Plusieurs marqueurs permettent de valider un diagnostic boulimique, et parmi ceux-ci, le DSM-5 (American Psychiatric Association, 2013, p. 448) recense trois grands critères essentiels : La « survenue récurrente d’accès hyperphagiques ». Ces crises de gloutonnerie, ou de binge-eating, répondent à deux critères : 1) l’absorption, en un temps limité, d’une très grande quantité de nourriture, souvent riche en sucres, en féculents et en graisses ; 2) le surgissement d’un sentiment de perte de contrôle qui accompagne la prise de nourriture (par exemple le sentiment de ne pas pouvoir s’arrêter de manger, de ne pas pouvoir contrôler ce que l’on mange ou la quantité de nourriture que l’on mange). Pour pouvoir parler de boulimie, ces accès hyperphagiques doivent survenir au moins une fois par semaine pendant trois mois.

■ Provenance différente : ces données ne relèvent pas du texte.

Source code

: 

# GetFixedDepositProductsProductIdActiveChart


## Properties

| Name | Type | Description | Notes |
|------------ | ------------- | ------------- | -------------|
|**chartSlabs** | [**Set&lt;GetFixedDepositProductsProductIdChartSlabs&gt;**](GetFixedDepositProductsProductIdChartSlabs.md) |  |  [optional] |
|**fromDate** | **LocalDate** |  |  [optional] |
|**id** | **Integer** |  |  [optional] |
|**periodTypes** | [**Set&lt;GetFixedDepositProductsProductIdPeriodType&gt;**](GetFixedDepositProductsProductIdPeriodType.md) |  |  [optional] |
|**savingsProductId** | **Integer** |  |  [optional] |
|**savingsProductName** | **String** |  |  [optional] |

Des « comportements compensatoires inappropriés et récurrents visant à prévenir la prise de poids ». Ces comportements compensatoires désignent entre autres l’emploi excessif de laxatifs, de diurétiques et d’autres médicaments, le jeûne ou encore l’exercice physique abusif. Pour pouvoir parler de boulimie, ces comportements compensatoires doivent survenir au moins une fois par semaine pendant trois mois.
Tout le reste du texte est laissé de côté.